„Geteiltes Leid ist halbes Leid“, so sagte meine Großmutter immer. Und irgendwie ist das immer noch richtig. Wenn es jemanden gibt, der sich aufrichtig mit meinen Sorgen und Leid beschäftigt, so bedeutet das, dass er den Versuch unternimmt, mich zu verstehen, nachzuvollziehen, was in mir vorgeht, was mich bewegt, welcher Anlass mich so traurig macht. Allein diese Anteilnahme bewirkt oft schon Wunder.
Mitempfinden, Anteilnahme setzt sich auch immer mit moralischen Bewertungen auseinander. Immer öfter lese ich in Zeitungen über Gaffer bei Unglücken, die die Retter behindern.

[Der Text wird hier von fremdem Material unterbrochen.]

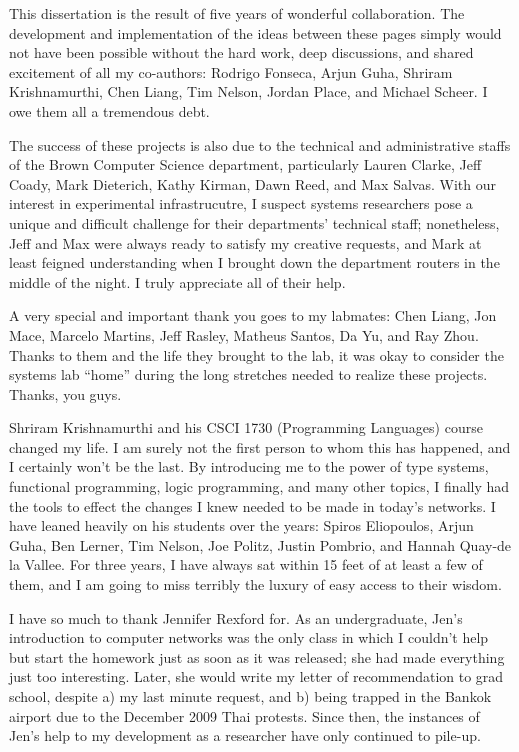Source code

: 

This dissertation is the result of five years of wonderful collaboration.
The development and implementation of the ideas between these pages simply
would not have been possible without the hard work, deep discussions, and
shared excitement of all my co-authors: Rodrigo Fonseca, Arjun Guha,
Shriram Krishnamurthi, Chen Liang, Tim Nelson, Jordan Place, and Michael
Scheer. I owe them all a tremendous debt.

The success of these projects is also due to the technical and administrative
staffs of the Brown Computer Science department, particularly Lauren
Clarke, Jeff Coady, Mark Dieterich, Kathy Kirman, Dawn Reed, and Max Salvas.
With our interest in experimental infrastrucutre, I suspect systems researchers
pose a unique and difficult challenge for their departments' technical staff;
nonetheless, Jeff and Max were always ready to satisfy my creative requests,
and Mark at least feigned understanding when I brought down the department
routers in the middle of the night. I truly appreciate all of their help.

A very special and important thank you goes to my labmates:
Chen Liang, Jon Mace, Marcelo Martins, Jeff Rasley, Matheus Santos, Da Yu,
and Ray Zhou. Thanks to them and the life they brought to the lab, it was
okay to consider the systems lab ``home'' during the long stretches needed to
realize these projects. Thanks, you guys.

Shriram Krishnamurthi and his CSCI 1730 (Programming Languages) course
changed my life. I am surely not the first person to whom this has happened,
and I certainly won't be the last. By introducing me to the power of
type systems, functional programming, logic programming, and many other
topics, I finally had the tools to effect the changes I knew needed to
be made in today's networks. I have leaned heavily on his students over
the years: Spiros Eliopoulos, Arjun Guha, Ben Lerner, Tim Nelson, Joe Politz,
Justin Pombrio, and Hannah Quay-de la Vallee. For three years, I have always
sat within 15 feet of at least a few of them, and I am going to miss
terribly the luxury of easy access to their wisdom.

I have so much to thank Jennifer Rexford for. As an undergraduate, Jen's
introduction to computer networks was the only class in which I couldn't help
but start the homework just as soon as it was released; she had made everything
just too interesting. Later, she would write my letter of recommendation to
grad school, despite a) my last minute request, and b) being trapped in the
Bankok airport due to the December 2009 Thai protests. Since then, the instances 
of Jen's help to my development as a researcher have only continued to pile-up.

Würden die Gaffer sich nur einen Moment in die Opfer hineinversetzten können, dann würden sie, vorausgesetzt sie sind überhaupt in der Lage Mitleid zu empfinden, schnell vom Gaffer zum Retter.
Warum opfern sich so viele Menschen ehrenhalber für die Opfer von Naturkatastrophen auf? Warum gibt es Menschen, die ihr eigenes Leben riskieren, um ein anderes zu retten?
Martin Hoffmann, Empathie-Forscher an der New York University, vertritt die These, dass Empathie die Voraussetzung für Moral, Ethik und Altruismus ist. Nur, wer sich in einen anderen hineinversetzen kann, kann auch andere Menschen veranlassen moralischen Prinzipien zu folgen.
M. Hoffmann stellte fest, dass es noch weitere Aspekte des moralischen Urteilens und Handelns gibt. Ein Aspekt ist der empathische Zorn, das natürliche Verlangen nach Vergeltung. Er tritt dann auf, wenn wir uns verletzt fühlen, weil jemand anderes verletzt wurde. Zu theoretisch?
Stellen Sie sich vor, Sie sehen eine Gruppe von Kindern, die dem kleinsten unter ihnen die Mütze vom Kopf reißen und diese von einem zum anderen werfen. Der kleine Mann hat keine Chance gegen die viel größeren zu gewinnen. Er wehrt sich zunächst verbal und die anderen verhöhnen ihn noch zusätzlich, als Zwerg, Wicht, Behinderten. Irgendwann schlägt die Stimmung weiter in Aggression um, er wird geschubst und getreten. Sie sehen die Verzweiflung in den Augen des Jungen und sehen, dass er die Tränen nicht lange mehr unterdrücken kann. Nun steigt wahrscheinlich ein „empathischer“ Zorn in Ihnen auf. Sie gehen hin und machen dem Treiben ein Ende, geben dem schikanierten Jungen die Mütze zurück und sagen den anderen ein paar Worte zu ihrem unfairen Verhalten.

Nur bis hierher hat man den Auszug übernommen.